Anyway, I figured when the item came up at the county meeting, it would go down to a crashing defeat.

After the meeting, I wrote up what happened and sent it winging over the wires into a computer in Worland, where it was transferred to newsprint and delivered the next morning.

Well, the editor was thrilled to print what was, in the parlance of the news media, a scoop, albeit a rather minor one. He called me to report that AP had picked up the story and spread it around, giving Greybull Republicans a few days of notoriety and making some points for me with the editor.

As I had predicted, the allies against Al failed in their attempt to rid the party of Sen. Simpson. Their motion died in a loud chorus of no votes at the county convention a few days later. I’m not even sure it got the four votes it got in Greybull.

Today, a battle still rages for the soul of the Republican Party. It appeared in Park County in an attempt by main-line Republicans to kick a Big Horn Basin TEA Party member off the county executive committee for signing a petition against a longtime Republican state senator.

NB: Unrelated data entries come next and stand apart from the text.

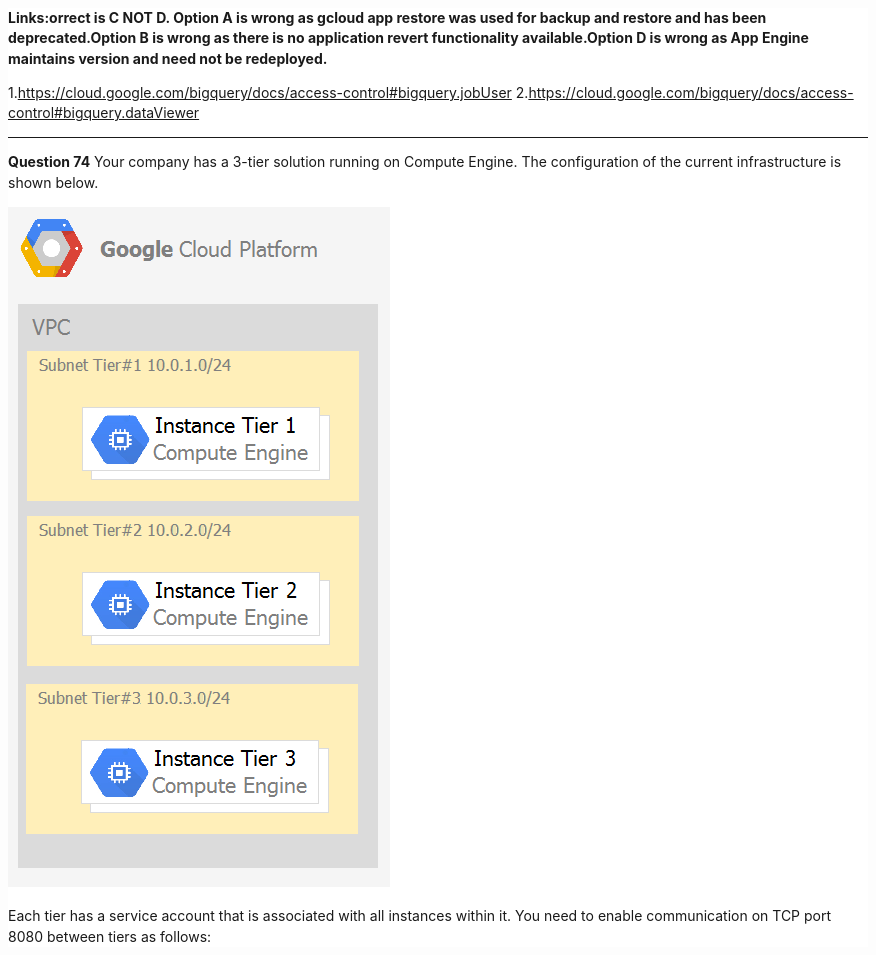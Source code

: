 **Links:orrect is C NOT D.
Option A is wrong as gcloud app restore was used for backup and restore and has been deprecated.Option B is wrong as there is no application revert functionality available.Option D is wrong as App Engine maintains version and need not be redeployed.**

1.https://cloud.google.com/bigquery/docs/access-control#bigquery.jobUser 2.https://cloud.google.com/bigquery/docs/access-control#bigquery.dataViewer

<hr />

**Question 74**
Your company has a 3-tier solution running on Compute Engine. The configuration of the current infrastructure is shown below.

![](images/74.png)

Each tier has a service account that is associated with all instances within it. You need to enable communication on TCP port 8080 between tiers as follows:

The attempt failed, but we probably haven’t heard the last of the conflict. The tea party sympathizers will no doubt continue their war on Republicans who don’t toe a line drawn to fit their definition of a conservative, and they will meet resistance from the old-line Republicans. I suspect it might get nastier as the election approaches.

Just as I was back in the ’90s, I will be primarily a spectator to this war, and I’m looking forward to it. I can’t predict the winner, but if I were a betting man, I’d bet on the main-line guys.

Whatever happens, I will enjoy writing about it.